If yes, then the first source of cash flow is your RMD, which will be taxed as ordinary income since contributions to accounts such as 401(k)’s was deposited pre-tax. If no, or if you need additional cash flow above your RMD, please ask yourself the following question.
Question 2: Do you have taxable investment accounts (e.g., brokerage account or trust account)?
If yes, then you will want to use cash flow from the investments in your taxable accounts (e.g., dividends) first since this money will be taxed anyway. If you still need more spending money, you should consider selling assets with low capital gains or even those with losses in order to take advantage of lower long-term capital gains rates and possibly to use losses to offset gains elsewhere. If you do not have taxable investment accounts or need additional cash flow please ask yourself the following question.

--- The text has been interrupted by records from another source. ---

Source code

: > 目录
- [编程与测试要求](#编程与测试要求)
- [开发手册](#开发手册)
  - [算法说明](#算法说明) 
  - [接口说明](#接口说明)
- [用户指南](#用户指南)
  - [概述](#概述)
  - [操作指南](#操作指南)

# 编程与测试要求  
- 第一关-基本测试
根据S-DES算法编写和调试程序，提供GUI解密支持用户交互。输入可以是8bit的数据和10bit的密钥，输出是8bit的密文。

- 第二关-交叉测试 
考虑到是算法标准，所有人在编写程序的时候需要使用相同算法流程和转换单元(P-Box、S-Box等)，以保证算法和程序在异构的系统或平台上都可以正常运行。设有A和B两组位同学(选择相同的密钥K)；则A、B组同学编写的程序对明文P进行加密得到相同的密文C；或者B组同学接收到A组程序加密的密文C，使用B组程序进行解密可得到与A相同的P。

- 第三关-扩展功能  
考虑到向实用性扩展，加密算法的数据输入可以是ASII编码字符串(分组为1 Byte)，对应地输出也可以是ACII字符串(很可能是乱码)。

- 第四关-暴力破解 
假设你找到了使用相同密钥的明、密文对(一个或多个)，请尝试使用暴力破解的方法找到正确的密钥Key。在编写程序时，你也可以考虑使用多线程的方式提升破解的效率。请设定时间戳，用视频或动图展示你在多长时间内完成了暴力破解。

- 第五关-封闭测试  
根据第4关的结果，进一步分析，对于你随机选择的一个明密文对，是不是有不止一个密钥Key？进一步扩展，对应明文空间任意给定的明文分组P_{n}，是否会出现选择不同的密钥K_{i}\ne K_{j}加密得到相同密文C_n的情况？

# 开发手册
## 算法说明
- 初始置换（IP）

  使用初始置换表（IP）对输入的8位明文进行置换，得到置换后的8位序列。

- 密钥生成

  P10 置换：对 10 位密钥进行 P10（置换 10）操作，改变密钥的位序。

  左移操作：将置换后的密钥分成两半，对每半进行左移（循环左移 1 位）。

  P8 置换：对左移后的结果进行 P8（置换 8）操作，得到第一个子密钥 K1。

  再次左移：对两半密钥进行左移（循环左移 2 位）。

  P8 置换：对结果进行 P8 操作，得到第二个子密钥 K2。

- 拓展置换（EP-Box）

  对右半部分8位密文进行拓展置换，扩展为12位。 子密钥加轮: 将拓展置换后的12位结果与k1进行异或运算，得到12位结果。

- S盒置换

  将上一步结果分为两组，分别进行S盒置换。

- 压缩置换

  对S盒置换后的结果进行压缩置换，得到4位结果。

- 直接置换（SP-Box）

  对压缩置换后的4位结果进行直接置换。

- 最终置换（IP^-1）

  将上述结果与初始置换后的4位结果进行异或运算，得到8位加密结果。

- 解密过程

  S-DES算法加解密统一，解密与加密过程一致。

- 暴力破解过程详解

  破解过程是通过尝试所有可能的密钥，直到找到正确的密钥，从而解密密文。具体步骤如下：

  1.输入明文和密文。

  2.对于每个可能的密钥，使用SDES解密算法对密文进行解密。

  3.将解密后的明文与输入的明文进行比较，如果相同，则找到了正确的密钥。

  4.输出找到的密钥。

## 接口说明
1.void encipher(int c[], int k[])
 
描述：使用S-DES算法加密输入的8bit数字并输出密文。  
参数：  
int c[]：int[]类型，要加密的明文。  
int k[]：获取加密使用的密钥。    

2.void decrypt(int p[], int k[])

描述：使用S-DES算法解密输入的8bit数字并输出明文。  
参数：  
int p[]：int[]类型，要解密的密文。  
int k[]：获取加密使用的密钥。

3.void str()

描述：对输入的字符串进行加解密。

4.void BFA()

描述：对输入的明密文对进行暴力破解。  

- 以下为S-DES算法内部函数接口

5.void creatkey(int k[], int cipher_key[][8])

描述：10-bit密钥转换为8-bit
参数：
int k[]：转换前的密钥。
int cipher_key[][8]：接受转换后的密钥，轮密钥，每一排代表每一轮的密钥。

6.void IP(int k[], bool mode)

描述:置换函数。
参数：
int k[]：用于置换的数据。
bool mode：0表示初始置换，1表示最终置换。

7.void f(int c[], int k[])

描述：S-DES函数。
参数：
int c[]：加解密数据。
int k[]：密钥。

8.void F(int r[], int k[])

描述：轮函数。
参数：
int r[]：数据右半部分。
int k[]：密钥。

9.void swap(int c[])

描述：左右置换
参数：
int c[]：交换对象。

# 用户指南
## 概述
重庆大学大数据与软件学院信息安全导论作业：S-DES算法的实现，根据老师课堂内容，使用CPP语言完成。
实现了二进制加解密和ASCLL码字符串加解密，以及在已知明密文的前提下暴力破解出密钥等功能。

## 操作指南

Question 3: Do you anticipate your future tax rate to be higher or lower than your current tax rate?
If you expect your tax rate will increase throughout retirement (e.g., due to RMD’s increasing annual income), it is best to begin taking distributions from tax-deferred accounts such as IRA’s before you take distributions from any tax-free accounts such as Roth’s. Alternately, if you anticipate your tax rate to decrease during retirement (e.g., no longer receiving part-time income) then it is best to reverse the order and take distributions from your tax-free accounts first followed by distributions from your tax deferred accounts when your tax rate declines.
We believe that answering these three basic questions can help those in or approaching retirement to begin to create a more strategic plan for maintaining their standard of living while also extending the longevity of their assets. The ultimate goal of our retirement spending implementation strategy is to delay depleting assets that can grow tax-deferred or tax-free while using assets that will be taxed, either through ongoing distributions or through sales, to help fund spending needs. By doing this, we can target maximizing the total value of your assets while minimizing tax liabilities.
We also understand that each client’s situation is unique and sometimes there are other considerations that take precedent, such as estate planning. Further, we also remind clients that there are additional tax planning strategies to consider, including charitable contributions, management of RMD’s prior to age 70 ½ and Roth conversions. Given all these variables, we believe it is important for investors approaching retirement or in retirement to specify what goals matter to them, decide on the appropriate retirement spending strategy and work with their team of advisors, accountants and attorneys to draft and continually revise a retirement plan that fits their life goals.